* Directions: Please write out all of the entries exactly as they appear.

* Provided data:
#####

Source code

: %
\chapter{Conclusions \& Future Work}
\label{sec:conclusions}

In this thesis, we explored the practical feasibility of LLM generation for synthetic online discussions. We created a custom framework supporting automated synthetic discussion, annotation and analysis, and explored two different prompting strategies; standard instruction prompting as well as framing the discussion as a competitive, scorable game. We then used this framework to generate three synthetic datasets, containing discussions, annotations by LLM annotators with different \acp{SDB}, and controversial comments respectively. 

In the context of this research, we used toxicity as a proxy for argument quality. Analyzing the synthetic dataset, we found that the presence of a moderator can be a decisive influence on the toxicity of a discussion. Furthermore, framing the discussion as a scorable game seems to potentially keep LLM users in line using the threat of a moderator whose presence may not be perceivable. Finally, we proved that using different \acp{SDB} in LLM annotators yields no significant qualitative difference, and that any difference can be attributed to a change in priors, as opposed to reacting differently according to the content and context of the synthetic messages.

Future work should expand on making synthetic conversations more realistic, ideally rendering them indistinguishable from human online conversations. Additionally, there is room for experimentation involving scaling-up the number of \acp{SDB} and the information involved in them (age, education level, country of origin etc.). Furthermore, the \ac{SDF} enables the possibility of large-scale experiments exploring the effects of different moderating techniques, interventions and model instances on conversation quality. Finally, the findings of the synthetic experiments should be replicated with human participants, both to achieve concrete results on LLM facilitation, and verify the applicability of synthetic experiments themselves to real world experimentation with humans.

#####

* Response:
Source code

: %
\chapter{Conclusions \& Future Work}
\label{sec:conclusions}

In this thesis, we explored the practical feasibility of LLM generation for synthetic online discussions. We created a custom framework supporting automated synthetic discussion, annotation and analysis, and explored two different prompting strategies; standard instruction prompting as well as framing the discussion as a competitive, scorable game. We then used this framework to generate three synthetic datasets, containing discussions, annotations by LLM annotators with different \acp{SDB}, and controversial comments respectively. 

In the context of this research, we used toxicity as a proxy for argument quality. Analyzing the synthetic dataset, we found that the presence of a moderator can be a decisive influence on the toxicity of a discussion. Furthermore, framing the discussion as a scorable game seems to potentially keep LLM users in line using the threat of a moderator whose presence may not be perceivable. Finally, we proved that using different \acp{SDB} in LLM annotators yields no significant qualitative difference, and that any difference can be attributed to a change in priors, as opposed to reacting differently according to the content and context of the synthetic messages.

Future work should expand on making synthetic conversations more realistic, ideally rendering them indistinguishable from human online conversations. Additionally, there is room for experimentation involving scaling-up the number of \acp{SDB} and the information involved in them (age, education level, country of origin etc.). Furthermore, the \ac{SDF} enables the possibility of large-scale experiments exploring the effects of different moderating techniques, interventions and model instances on conversation quality. Finally, the findings of the synthetic experiments should be replicated with human participants, both to achieve concrete results on LLM facilitation, and verify the applicability of synthetic experiments themselves to real world experimentation with humans.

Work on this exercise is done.